Dataset entries »
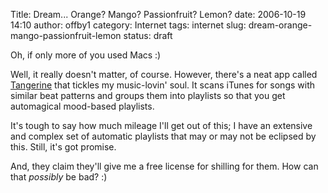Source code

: Title: Dream... Orange? Mango? Passionfruit? Lemon?
date: 2006-10-19 14:10
author: offby1
category: Internet
tags: internet
slug: dream-orange-mango-passionfruit-lemon
status: draft

Oh, if only more of you used Macs :)

Well, it really doesn\'t matter, of course. However, there\'s a neat app called [Tangerine](http://www.potionfactory.com/blog/2006/10/18/introducing-tangerine/) that tickles my music-lovin\' soul. It scans iTunes for songs with similar beat patterns and groups them into playlists so that you get automagical mood-based playlists.

It\'s tough to say how much mileage I\'ll get out of this; I have an extensive and complex set of automatic playlists that may or may not be eclipsed by this. Still, it\'s got promise.

And, they claim they\'ll give me a free license for shilling for them. How can that *possibly* be bad? :)
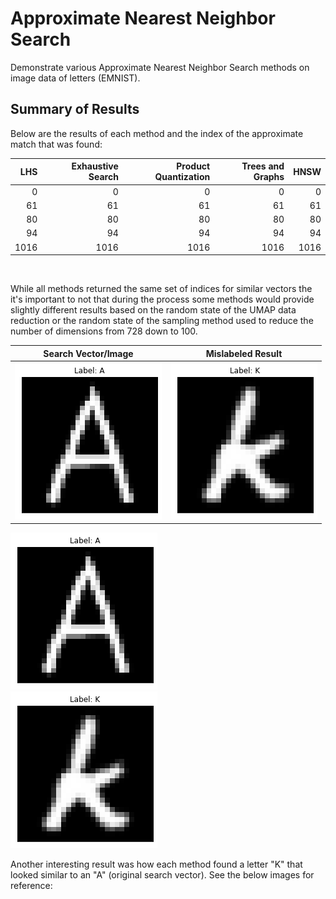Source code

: # Approximate Nearest Neighbor Search

Demonstrate various Approximate Nearest Neighbor Search methods on image data of letters (EMNIST).

## Summary of Results

Below are the results of each method and the index of the approximate match that was found:

|   LHS |   Exhaustive Search |   Product Quantization |   Trees and Graphs |   HNSW |
|------:|-------------------:|-----------------------:|-------------------:|-------:|
|     0 |                  0 |                      0 |                  0 |      0 |
|    61 |                 61 |                     61 |                 61 |     61 |
|    80 |                 80 |                     80 |                 80 |     80 |
|    94 |                 94 |                     94 |                 94 |     94 |
|  1016 |               1016 |                   1016 |               1016 |   1016 |

<br />

While all methods returned the same set of indices for similar vectors the it's important to not that during the process some methods would provide slightly different results based on the random state of the UMAP data reduction or the random state of the sampling method used to reduce the number of dimensions from 728 down to 100.

Search Vector/Image             |  Mislabeled Result
:-------------------------:|:-------------------------:
![](https://github.com/coryroyce/code_assignments/blob/main/211124_Approximate_Nearest_Neighbor_Search/reference/image_original_search_vector_A.png)  |  ![](https://github.com/coryroyce/code_assignments/blob/main/211124_Approximate_Nearest_Neighbor_Search/reference/image_K.png)



<img src="https://github.com/coryroyce/code_assignments/blob/main/211124_Approximate_Nearest_Neighbor_Search/reference/image_original_search_vector_A.png">

<br />

<img src="https://github.com/coryroyce/code_assignments/blob/main/211124_Approximate_Nearest_Neighbor_Search/reference/image_K.png">

Another interesting result was how each method found a letter "K" that looked similar to an "A" (original search vector). See the below images for reference: 




<br /> <br /> <br />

How to complete this task » Please transcribe all of the entries exactly and omit any picture they hold.

Response to the task »
Source code

: Title: Dream... Orange? Mango? Passionfruit? Lemon?
date: 2006-10-19 14:10
author: offby1
category: Internet
tags: internet
slug: dream-orange-mango-passionfruit-lemon
status: draft

Oh, if only more of you used Macs :)

Well, it really doesn\'t matter, of course. However, there\'s a neat app called [Tangerine](http://www.potionfactory.com/blog/2006/10/18/introducing-tangerine/) that tickles my music-lovin\' soul. It scans iTunes for songs with similar beat patterns and groups them into playlists so that you get automagical mood-based playlists.

It\'s tough to say how much mileage I\'ll get out of this; I have an extensive and complex set of automatic playlists that may or may not be eclipsed by this. Still, it\'s got promise.

And, they claim they\'ll give me a free license for shilling for them. How can that *possibly* be bad? :)
Source code

: # Approximate Nearest Neighbor Search

Demonstrate various Approximate Nearest Neighbor Search methods on image data of letters (EMNIST).

## Summary of Results

Below are the results of each method and the index of the approximate match that was found:

|   LHS |   Exhaustive Search |   Product Quantization |   Trees and Graphs |   HNSW |
|------:|-------------------:|-----------------------:|-------------------:|-------:|
|     0 |                  0 |                      0 |                  0 |      0 |
|    61 |                 61 |                     61 |                 61 |     61 |
|    80 |                 80 |                     80 |                 80 |     80 |
|    94 |                 94 |                     94 |                 94 |     94 |
|  1016 |               1016 |                   1016 |               1016 |   1016 |

<br />

While all methods returned the same set of indices for similar vectors the it's important to not that during the process some methods would provide slightly different results based on the random state of the UMAP data reduction or the random state of the sampling method used to reduce the number of dimensions from 728 down to 100.

Search Vector/Image             |  Mislabeled Result
:-------------------------:|:-------------------------:
![](https://github.com/coryroyce/code_assignments/blob/main/211124_Approximate_Nearest_Neighbor_Search/reference/image_original_search_vector_A.png)  |  ![](https://github.com/coryroyce/code_assignments/blob/main/211124_Approximate_Nearest_Neighbor_Search/reference/image_K.png)



<img src="https://github.com/coryroyce/code_assignments/blob/main/211124_Approximate_Nearest_Neighbor_Search/reference/image_original_search_vector_A.png">

<br />

<img src="https://github.com/coryroyce/code_assignments/blob/main/211124_Approximate_Nearest_Neighbor_Search/reference/image_K.png">

Another interesting result was how each method found a letter "K" that looked similar to an "A" (original search vector). See the below images for reference: 




<br /> <br /> <br />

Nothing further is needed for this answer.